Para driblar a inadimplência, o síndico aponta outra alternativa que adota para receber o crédito. “Nosso condomínio não negativa o inadimplente, priorizamos o processo administrativo, no entanto a partir dos 60 dias de atraso e quando se esgotam todas as tentativas de acordos. Preferimos o ajuizamento porque ele não possui validade temporal, enquanto que a inscrição nos meios de proteção ao crédito exclui a dívida em cinco anos”.
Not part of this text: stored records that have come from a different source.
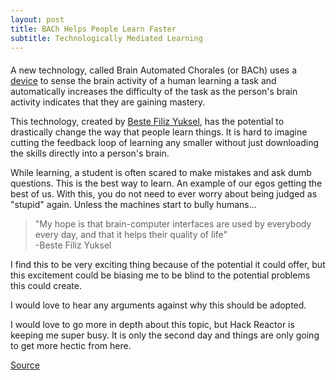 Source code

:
 ```yaml
---
layout: post
title: BACh Helps People Learn Faster
subtitle: Technologically Mediated Learning
---
```


####

A new technology, called Brain Automated Chorales (or BACh) uses a [device](http://www.iss.com/biomedical/instruments/imagent.html)
to sense the brain activity of a human learning a task and automatically increases the difficulty of the task
as the person's brain activity indicates that they are gaining mastery.

This technology, created by [Beste Filiz Yuksel](https://www.eecs.tufts.edu/~byukse01/), has the potential to
drastically change the way that people learn things.  It is hard to imagine cutting the feedback loop of learning
any smaller without just downloading the skills directly into a person's brain.

While learning, a student is often scared to make mistakes and ask dumb questions. This is the best way to learn. An example of our egos getting the best of us. With this, you do not need to ever worry about being judged as "stupid" again.
Unless the machines start to bully humans...

> "My hope is that brain-computer interfaces are used by everybody every day, and that it helps their quality of life"  
> -Beste Filiz Yuksel

I find this to be very exciting thing because of the potential it could offer, but this excitement could be biasing me to be blind to the potential problems this could create.

I would love to hear any arguments against why this should be adopted.

I would love to go more in depth about this topic, but Hack Reactor is keeping me super busy. It is only the second day and things are only going to get more hectic from here.

[Source](http://www.fastcompany.com/3056869/this-brain-reading-tool-can-teach-you-a-new-skill-in-no-time)
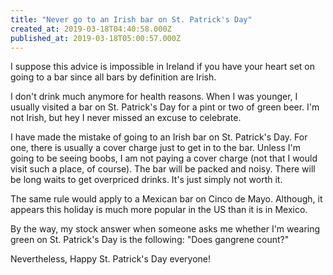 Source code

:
 ```yaml
---
title: "Never go to an Irish bar on St. Patrick's Day"
created_at: 2019-03-18T04:40:58.000Z
published_at: 2019-03-18T05:00:57.000Z
---
```

I suppose this advice is impossible in Ireland if you have your heart set on going to a bar since all bars by definition are Irish.

I don't drink much anymore for health reasons. When I was younger, I usually visited a bar on St. Patrick's Day for a pint or two of green beer. I'm not Irish, but hey I never missed an excuse to celebrate.

I have made the mistake of going to an Irish bar on St. Patrick's Day. For one, there is usually a cover charge just to get in to the bar. Unless I'm going to be seeing boobs, I am not paying a cover charge (not that I would visit such a place, of course). The bar will be packed and noisy. There will be long waits to get overpriced drinks. It's just simply not worth it. 

The same rule would apply to a Mexican bar on Cinco de Mayo. Although, it appears this holiday is much more popular in the US than it is in Mexico.

By the way, my stock answer when someone asks me whether I'm wearing green on St. Patrick's Day is the following: "Does gangrene count?"

Nevertheless, Happy St. Patrick's Day everyone!
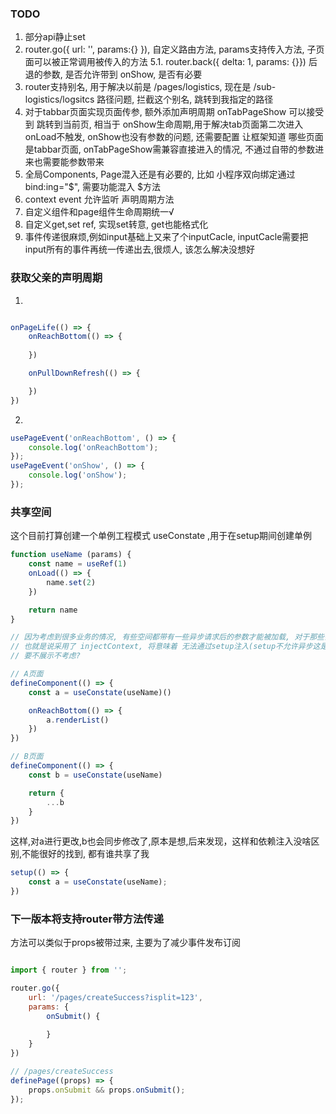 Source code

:

### TODO
1. 部分api静止set
5. router.go({ url: '', params:{} }), 自定义路由方法, params支持传入方法, 子页面可以被正常调用被传入的方法
5.1. router.back({ delta: 1, params: {}}) 后退的参数, 是否允许带到 onShow, 是否有必要
6. router支持别名, 用于解决以前是 /pages/logistics, 现在是 /sub-logistics/logsitcs 路径问题, 拦截这个别名, 跳转到我指定的路径
7. 对于tabbar页面实现页面传参, 额外添加声明周期 onTabPageShow 可以接受到 跳转到当前页, 相当于 onShow生命周期,用于解决tab页面第二次进入onLoad不触发, onShow也没有参数的问题, 还需要配置 让框架知道 哪些页面是tabbar页面, onTabPageShow需兼容直接进入的情况, 不通过自带的参数进来也需要能参数带来
8. 全局Components, Page混入还是有必要的, 比如 小程序双向绑定通过 bind:ing="$", 需要功能混入 $方法
11. context event 允许监听 声明周期方法
12. 自定义组件和page组件生命周期统一√
13. 自定义get,set ref, 实现set转意, get也能格式化
14. 事件传递很麻烦,例如input基础上又来了个inputCacle, inputCacle需要把input所有的事件再统一传递出去,很烦人, 该怎么解决没想好


### 获取父亲的声明周期
1.
```js

onPageLife(() => {
    onReachBottom(() => {
        
    })

    onPullDownRefresh(() => {

    })
})
```

2.
```js
usePageEvent('onReachBottom', () => {
    console.log('onReachBottom');
});
usePageEvent('onShow', () => {
    console.log('onShow');
});
```

### 共享空间
这个目前打算创建一个单例工程模式 useConstate ,用于在setup期间创建单例

```js
function useName (params) {
    const name = useRef(1)
    onLoad(() => {
        name.set(2)
    })

    return name
}

// 因为考虑到很多业务的情况, 有些空间都带有一些异步请求后的参数才能被加载, 对于那些需要难搞的参数才能初始化的api,于是用异步的injectContext来实现加载
// 也就是说采用了 injectContext, 将意味着 无法通过setup注入(setup不允许异步这是铁板钉钉上的事情)
// 要不展示不考虑?

```
```js
// A页面
defineComponent(() => {
    const a = useConstate(useName)()

    onReachBottom(() => {
        a.renderList()
    })
})

// B页面
defineComponent(() => {
    const b = useConstate(useName)

    return {
        ...b
    }
})
```
这样,对a进行更改,b也会同步修改了,原本是想,后来发现，这样和依赖注入没啥区别,不能很好的找到, 都有谁共享了我
```js
setup(() => {
    const a = useConstate(useName);
})
```

### 下一版本将支持router带方法传递

方法可以类似于props被带过来, 主要为了减少事件发布订阅

```js

import { router } from '';

router.go({
    url: '/pages/createSuccess?isplit=123',
    params: {
        onSubmit() {
            
        }
    }
})

// /pages/createSuccess
definePage((props) => {
    props.onSubmit && props.onSubmit();
});

```

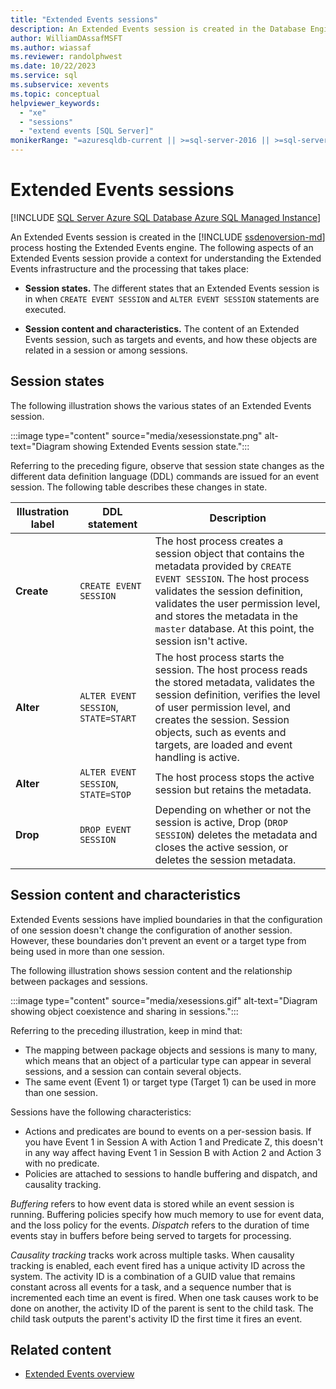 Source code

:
 ```yaml
---
title: "Extended Events sessions"
description: An Extended Events session is created in the Database Engine process that hosts the Extended Events engine.
author: WilliamDAssafMSFT
ms.author: wiassaf
ms.reviewer: randolphwest
ms.date: 10/22/2023
ms.service: sql
ms.subservice: xevents
ms.topic: conceptual
helpviewer_keywords:
  - "xe"
  - "sessions"
  - "extend events [SQL Server]"
monikerRange: "=azuresqldb-current || >=sql-server-2016 || >=sql-server-linux-2017 || =azuresqldb-mi-current"
---
```

# Extended Events sessions

[!INCLUDE [SQL Server Azure SQL Database Azure SQL Managed Instance](../../includes/applies-to-version/sql-asdb-asdbmi.md)]

An Extended Events session is created in the [!INCLUDE [ssdenoversion-md](../../includes/ssdenoversion-md.md)] process hosting the Extended Events engine. The following aspects of an Extended Events session provide a context for understanding the Extended Events infrastructure and the processing that takes place:

- **Session states.** The different states that an Extended Events session is in when `CREATE EVENT SESSION` and `ALTER EVENT SESSION` statements are executed.

- **Session content and characteristics.** The content of an Extended Events session, such as targets and events, and how these objects are related in a session or among sessions.

## Session states

The following illustration shows the various states of an Extended Events session.

:::image type="content" source="media/xesessionstate.png" alt-text="Diagram showing Extended Events session state.":::

Referring to the preceding figure, observe that session state changes as the different data definition language (DDL) commands are issued for an event session. The following table describes these changes in state.

| Illustration label | DDL statement | Description |
| --- | --- | --- |
| **Create** | `CREATE EVENT SESSION` | The host process creates a session object that contains the metadata provided by `CREATE EVENT SESSION`. The host process validates the session definition, validates the user permission level, and stores the metadata in the `master` database. At this point, the session isn't active. |
| **Alter** | `ALTER EVENT SESSION`, `STATE=START` | The host process starts the session. The host process reads the stored metadata, validates the session definition, verifies the level of user permission level, and creates the session. Session objects, such as events and targets, are loaded and event handling is active. |
| **Alter** | `ALTER EVENT SESSION`, `STATE=STOP` | The host process stops the active session but retains the metadata. |
| **Drop** | `DROP EVENT SESSION` | Depending on whether or not the session is active, Drop (`DROP SESSION`) deletes the metadata and closes the active session, or deletes the session metadata. |

## Session content and characteristics

Extended Events sessions have implied boundaries in that the configuration of one session doesn't change the configuration of another session. However, these boundaries don't prevent an event or a target type from being used in more than one session.

The following illustration shows session content and the relationship between packages and sessions.

:::image type="content" source="media/xesessions.gif" alt-text="Diagram showing object coexistence and sharing in sessions.":::

Referring to the preceding illustration, keep in mind that:

- The mapping between package objects and sessions is many to many, which means that an object of a particular type can appear in several sessions, and a session can contain several objects.
- The same event (Event 1) or target type (Target 1) can be used in more than one session.

Sessions have the following characteristics:

- Actions and predicates are bound to events on a per-session basis. If you have Event 1 in Session A with Action 1 and Predicate Z, this doesn't in any way affect having Event 1 in Session B with Action 2 and Action 3 with no predicate.
- Policies are attached to sessions to handle buffering and dispatch, and causality tracking.

*Buffering* refers to how event data is stored while an event session is running. Buffering policies specify how much memory to use for event data, and the loss policy for the events. *Dispatch* refers to the duration of time events stay in buffers before being served to targets for processing.

*Causality tracking* tracks work across multiple tasks. When causality tracking is enabled, each event fired has a unique activity ID across the system. The activity ID is a combination of a GUID value that remains constant across all events for a task, and a sequence number that is incremented each time an event is fired. When one task causes work to be done on another, the activity ID of the parent is sent to the child task. The child task outputs the parent's activity ID the first time it fires an event.

## Related content

- [Extended Events overview](extended-events.md)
Everson ressalta que a execução imediata garantida pela legislação facilita saldar o débito, diferente do que acontecia anteriormente que, em diversos casos se prolongava na Justiça. “Hoje é bem rápido, a partir dos 30 dias entramos em contato com o devedor, ele tem até o 60º dia para negociar a pendência. Se não o fizer nesse período, aí sim é que entramos com a demanda judicial. O inadimplente também perde benefícios no condomínio, a exemplo do direito a uso da churrasqueira e salão de festas. Todas as penalidades foram aprovadas em assembleia geral. Ainda assim temos uma taxa de inadimplência do condomínio de 8%”.

Como incentivo aos adimplentes, o condomínio gerido por Everson oferece desconto de 10% do valor total da taxa para quem pagar até a data acordada em assembleia.

Os novos preceitos do CPC quanto aos pagamentos de cotas condominiais estão disciplinados no artigo 784, inciso X. Nele estão elencadas as taxas e despesas de condomínio como título executivo extrajudicial.